JAMIE TARABAY: The thing about Anja that everyone - it was unanimous - they all talked about her laughter. She has this really big laugh, you know. It just comes out of her gut. That's how everybody remembers her.
MARTIN: That's former NPR correspondent Jamie Tarabay, who worked with Niedringhaus in Baghdad covering the Iraq war. Niedringhaus was shot, along with her colleague - veteran AP reporter Kathy Gannon - on Friday. The two journalists were in Khost province, covering the run-up to the election.
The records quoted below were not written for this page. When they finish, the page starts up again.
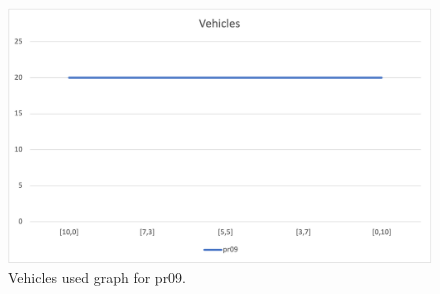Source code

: \begin{figure}[H]
    \centering
    \includegraphics[width=1.0\columnwidth]{../graphs/pr09-vehicles.png}
    \caption{Vehicles used graph for pr09.}
\end{figure}
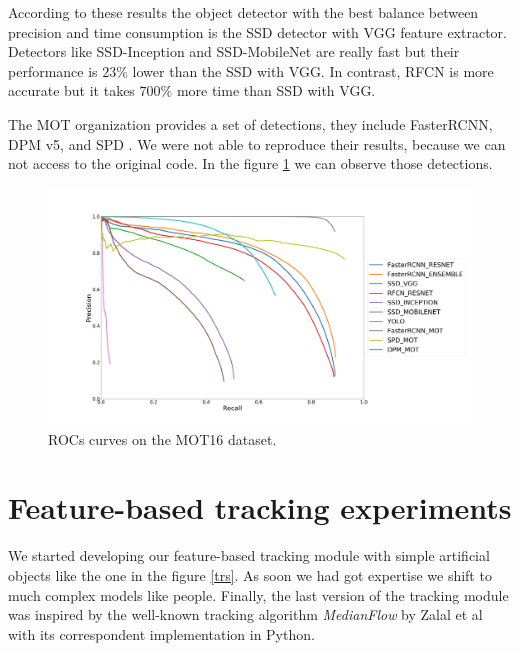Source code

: According to these results the object detector with the best balance between precision and time consumption is the SSD detector with VGG feature extractor. Detectors like SSD-Inception and SSD-MobileNet are really fast but their performance is $23 \%$ lower than the SSD with VGG. In contrast, RFCN is more accurate but it takes $700 \%$ more time than SSD with VGG.


The MOT organization provides a set of detections, they include FasterRCNN, DPM v5, and SPD \cite{spd}. We were not able to reproduce their results, because we can not access to the original code. In the figure \ref{experimDet3} we can observe those detections.




\begin{figure}[H]
\centering         
\includegraphics[width=0.9\linewidth]{evaluacionObject/motdetece.png}
\caption{ROCs curves on the MOT16 dataset.} \label{experimDet3}
\end{figure}


\section{Feature-based tracking experiments}\label{trackingsesad}



We started developing our feature-based tracking module with simple artificial objects like the one in the figure \ref{trs}. As soon we had got expertise we shift to much complex models like people. Finally, the last version of the tracking module was inspired by the well-known tracking algorithm \textit{MedianFlow} by Zalal et al\cite{medianFlow} with its correspondent implementation in Python\cite{medianFlowPython}.
 

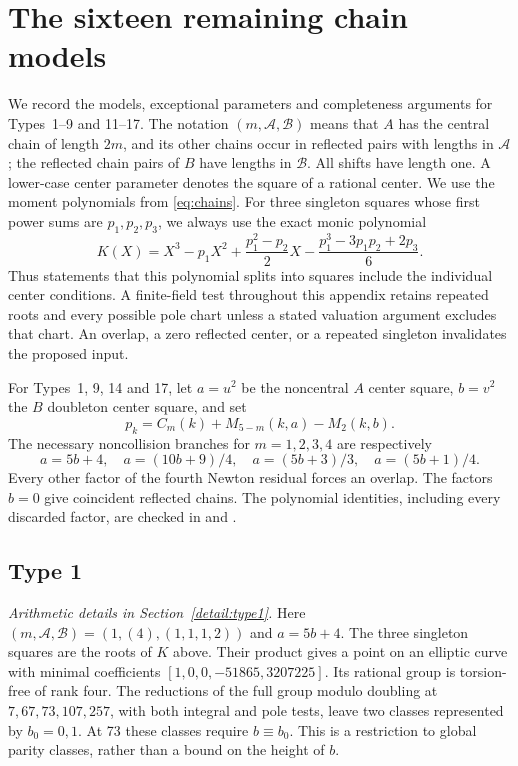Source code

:\section{The sixteen remaining chain models}\label{app:cases}

We record the models, exceptional parameters and completeness arguments for
Types~1--9 and 11--17. The notation $(m,\mathcal A,\mathcal B)$ means that
$A$ has the central chain of length $2m$, and its other chains occur in
reflected pairs with lengths in $\mathcal A$; the reflected chain pairs
of $B$ have lengths in $\mathcal B$. All shifts have length one. A lower-case
center parameter denotes the square of a rational center. We use the moment polynomials from \eqref{eq:chains}.
For three singleton squares whose first power sums are $p_1,p_2,p_3$,
we always use the exact monic polynomial
\[
 K(X)=X^3-p_1X^2+\frac{p_1^2-p_2}{2}X
       -\frac{p_1^3-3p_1p_2+2p_3}{6}.
\]
Thus statements that this polynomial splits into squares include the
individual center conditions. A finite-field test throughout this appendix
retains repeated roots and every possible pole chart unless a stated
valuation argument excludes that chart. An overlap, a zero reflected center,
or a repeated singleton invalidates the proposed input.

For Types~1, 9, 14 and 17, let $a=u^2$ be the noncentral $A$ center
square, $b=v^2$ the $B$ doubleton center square, and set
\[
 p_k=C_m(k)+M_{5-m}(k,a)-M_2(k,b).
\]
The necessary noncollision branches for $m=1,2,3,4$ are respectively
\[
 a=5b+4,\quad a=(10b+9)/4,\quad a=(5b+3)/3,\quad a=(5b+1)/4.
\]
Every other factor of the fourth Newton residual forces an overlap.
The factors $b=0$ give coincident reflected chains. The polynomial identities,
including every discarded factor, are checked in
 and .

\subsection{Type 1}\label{app:type1}
\noindent\emph{Arithmetic details in Section~\ref{detail:type1}.}\enspace
Here $(m,\mathcal A,\mathcal B)=(1,(4),(1,1,1,2))$ and $a=5b+4$.
The three singleton squares are the roots of $K$ above. Their product gives
a point on an elliptic curve with minimal coefficients
$[1,0,0,-51865,3207225]$. Its rational group is torsion-free of rank four.
The reductions of the full group modulo doubling at $7,67,73,107,257$,
with both integral and pole tests, leave two classes represented by $b_0=0,1$.
At 73 these classes require $b\equiv b_0$. This is a restriction to global
parity classes, rather than a bound on the height of $b$.

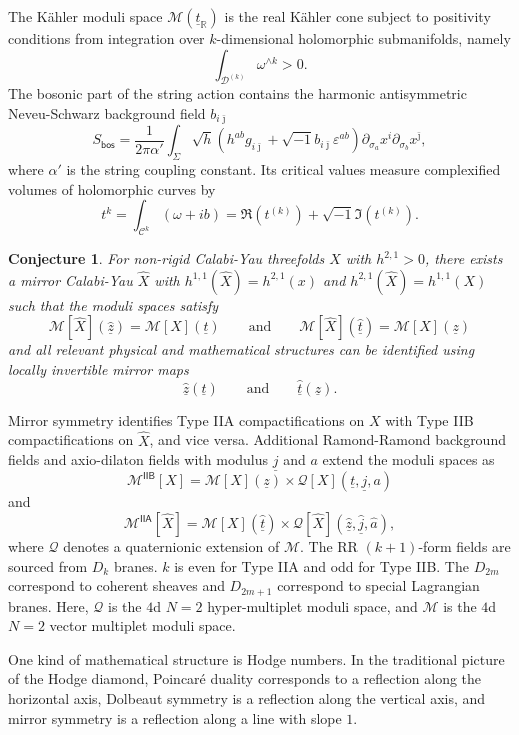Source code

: \documentclass[10pt,oldfontcommands,oneside]{memoir}
\newtheorem{conj}[thm]{Conjecture}
\theoremstyle{definition}
\theoremstyle{remark}
\theoremstyle{plain}
\theoremstyle{definition}
\theoremstyle{remark}
\newcommand{\R}{\mathbb{R}}
\newcommand{\ep}{\varepsilon}
\newcommand{\mc}[1]{\mathcal{#1}}
\newcommand{\ut}{\ul{t}}
\newcommand{\uz}{\ul{z}}
\newcommand{\ur}{\ul{j}}
\newcommand{\ms}[1]{\mathsf{#1}}
\newcommand{\ul}[1]{\underline{#1}}
\newcommand{\1}{\mathbf{1}}
\newcommand{\2}{\mathbf{2}}
\newcommand{\3}{\mathbf{3}}
\newcommand{\IIA}{\ms{IIA}}
\newcommand{\IIB}{\ms{IIB}}
\begin{document}
The K\"ahler moduli space $\mc{M}(\ut_{\R})$ is the real K\"ahler cone subject to positivity conditions from integration over $k$-dimensional holomorphic submanifolds, namely
\[ \int_{\mc{D}^{(k)}} \omega^{\wedge k} > 0. \]
The bosonic part of the string action contains the harmonic antisymmetric Neveu-Schwarz background field $b_{i\bar{\jmath}}$
\[ S_{\ms{bos}} =\frac{1}{2\pi\alpha'} \int_{\Sigma} \sqrt{h} (h^{ab} g_{i\bar{\jmath}} + \sqrt{-1} b_{i\bar{\jmath}}\ep^{ab}) \partial_{\sigma_a} x^i \partial_{\sigma_b} x^{ \bar{\jmath} }, \]
where $\alpha'$ is the string coupling constant. Its critical values measure complexified volumes of holomorphic curves by
\[ t^k = \int_{\mc{C}^k} (\omega + ib) = \Re(t^(k)) + \sqrt{-1} \Im(t^{(k)}). \]


\begin{conj}
    For non-rigid Calabi-Yau threefolds $X$ with $h^{2,1} > 0$, there exists a mirror Calabi-Yau $\hat{X}$ with $h^{1,1}(\hat{X})= h^{2,1}(x)$ and $h^{2,1}(\hat{X}) = h^{1,1}(X)$ such that the moduli spaces satisfy
    \[ \mc{M}[\hat{X}](\hat{\uz}) = \mc{M}[X](\ut) \qquad \text{and} \qquad \mc{M}[\hat{X}](\hat{\ut}) = \mc{M}[X](\uz) \]
    and all relevant physical and mathematical structures can be identified using locally invertible mirror maps
    \[ \hat{\uz}(\ut) \qquad \text{and} \qquad \hat{\ut}(\uz). \]
\end{conj}

Mirror symmetry identifies Type IIA compactifications on $X$ with Type IIB compactifications on $\hat{X}$, and vice versa. Additional Ramond-Ramond background fields and axio-dilaton fields with modulus $\ur$ and $a$ extend the moduli spaces as
\[ \mc{M}^{\IIB}[X] = \mc{M}[X](\uz) \times \mc{Q}[X](\ut, \ur, a) \]
and 
\[ \mc{M}^{\IIA}[\hat{X}] = \mc{M}[X](\hat{\ut}) \times \mc{Q}[\hat{X}](\hat{\uz}, \hat{\ur}, \hat{a}), \]
where $\mc{Q}$ denotes a quaternionic extension of $\mc{M}$. The RR $(k+1)$-form fields are sourced from $D_k$ branes. $k$ is even for Type IIA and odd for Type IIB. The $D_{2m}$ correspond to coherent sheaves and $D_{2m+1}$ correspond to special Lagrangian branes. Here, $\mc{Q}$ is the $4$d $N=2$ hyper-multiplet moduli space, and $\mc{M}$ is the $4$d $N=2$ vector multiplet moduli space.

One kind of mathematical structure is Hodge numbers. In the traditional picture of the Hodge diamond, Poincar\'e duality corresponds to a reflection along the horizontal axis, Dolbeaut symmetry is a reflection along the vertical axis, and mirror symmetry is a reflection along a line with slope $1$.
\end{document}
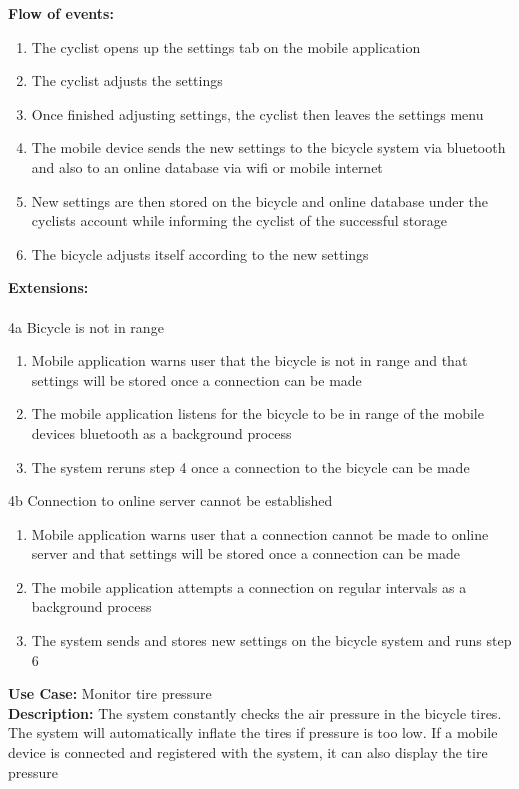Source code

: \documentclass[a4paper]{report}
\begin{document}
\textbf{Flow of events:} \begin{enumerate}
\item The cyclist opens up the settings tab on the mobile application
\item The cyclist adjusts the settings
\item Once finished adjusting settings, the cyclist then leaves the settings menu
\item The mobile device sends the new settings to the bicycle system via bluetooth and also to an online database via wifi or mobile internet
\item New settings are then stored on the bicycle and online database under the cyclists account while informing the cyclist of the successful storage
\item The bicycle adjusts itself according to the new settings
\end{enumerate}
\textbf{Extensions:} \\\\
4a Bicycle is not in range
\begin{enumerate}
\item Mobile application warns user that the bicycle is not in range and that settings will be stored once a connection can be made
\item The mobile application listens for the bicycle to be in range of the mobile devices bluetooth as a background process
\item The system reruns step 4 once a connection to the bicycle can be made
\end{enumerate}
4b Connection to online server cannot be established
\begin{enumerate}
\item Mobile application warns user that a connection cannot be made to online server and that settings will be stored once a connection can be made
\item The mobile application attempts a connection on regular intervals as a background process
\item The system sends and stores new settings on the bicycle system and runs step 6
\end{enumerate}
\textbf{Use Case:} Monitor tire pressure\\
\textbf{Description:} The system constantly checks the air pressure in the bicycle tires. The system will automatically inflate the tires if pressure is too low. If a mobile device is connected and registered with the system, it can also display the tire pressure\\
\end{document}
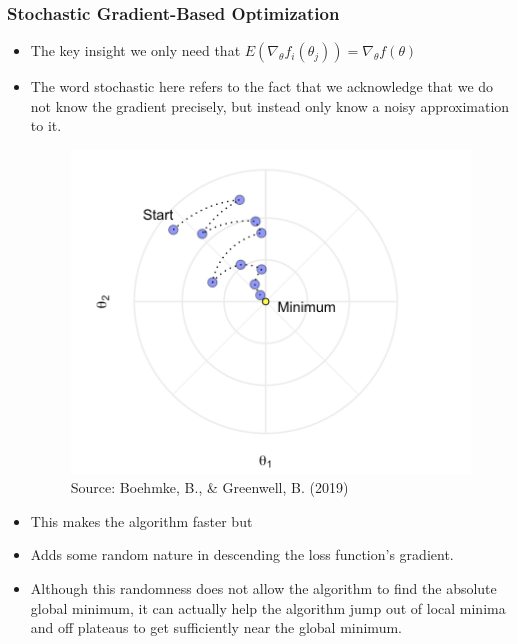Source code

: \documentclass[
  shownotes,
  xcolor={svgnames},
  hyperref={colorlinks,citecolor=DarkBlue,linkcolor=DarkRed,urlcolor=DarkBlue}
  , aspectratio=169]{beamer}
\begin{document}
\begin{frame}[fragile]
\frametitle{Stochastic Gradient-Based Optimization}
\begin{itemize}
 \item The key insight we only need that $E(\nabla_{\theta} f_i(\theta_j))=\nabla_{\theta} f(\theta)$ 
\item  The word stochastic here refers to the fact that we acknowledge that we do not know the gradient precisely, but instead only know a noisy approximation to it. 



\begin{figure}[H] \centering
  \centering
  \includegraphics[scale=0.3]{figures/sgd.png}
  \\
  \tiny
  Source: Boehmke, B., \& Greenwell, B. (2019)
\end{figure}

\footnotesize
\item This makes the algorithm faster but 
\item Adds some random nature in descending the loss function’s gradient. 
\item Although this randomness does not allow the algorithm to find the absolute global minimum, it can actually help the algorithm jump out of local minima and off plateaus to get sufficiently near the global minimum.
\end{itemize}
\end{frame}
\end{document}

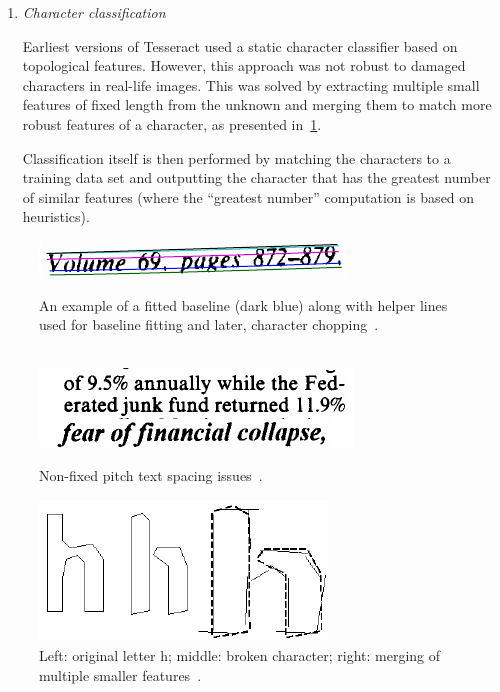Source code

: \begin{enumerate}
    \item \emph{Character classification}
    
    Earliest versions of Tesseract used a static character classifier based on topological features. However, this approach was not robust to damaged characters in real-life images. This was solved by extracting multiple small features of fixed length from the unknown and merging them to match more robust features of a character, as presented in~\cref{fig:textRecTesseractChars}.
    
    Classification itself is then performed by matching the characters to a training data set and outputting the character that has the greatest number of similar features (where the ``greatest number'' computation is based on heuristics).
    
\end{enumerate}

\begin{figure}[t]
\minipage{\textwidth}
    \centering
    \includegraphics[width=0.7\linewidth]{img/textDetection/tesseractBaseline.png}
    \caption{An example of a fitted baseline (dark blue) along with helper lines used for baseline fitting and later, character chopping~\citep{smith2007overview}.}
    \label{fig:textRecTesseractBaseline}
\endminipage\\
    \includegraphics[width=\linewidth]{img/textDetection/tesseractSpacing.png}
    \caption{Non-fixed pitch text spacing issues~\citep{smith2007overview}.}
    \label{fig:textRecTesseractSpacing}
\endminipage\hfill
{}
    \includegraphics[width=\linewidth]{img/textDetection/tesseractCharacters.png}
    \caption{Left: original letter h; middle: broken character; right: merging of multiple smaller features~\citep{smith2007overview}.}
    \label{fig:textRecTesseractChars}
\endminipage
\end{figure}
They were traveling under the protection of Afghan security forces but it was an Afghan police commander who opened fire on their car, wounding Gannon and killing Niedringhaus instantly. Ines Pohl is a German journalist and friend of Niedringhaus.
INES POHL: She wasn't as cynical as many war reporters get over the years. She really respected the people. You could see that she was really interested to show the beauty of Afghanistan, and show the human face of the war zone.
MARTIN: Niedringhaus' AP colleague David Guttenfelder said, quote, "what the world knows about Iraq, they largely know because of her pictures and the pictures by the photographers she raised. I know they always asked themselves what would Anja do when they go out with their cameras. I think we all do." Transcript provided by NPR, Copyright NPR.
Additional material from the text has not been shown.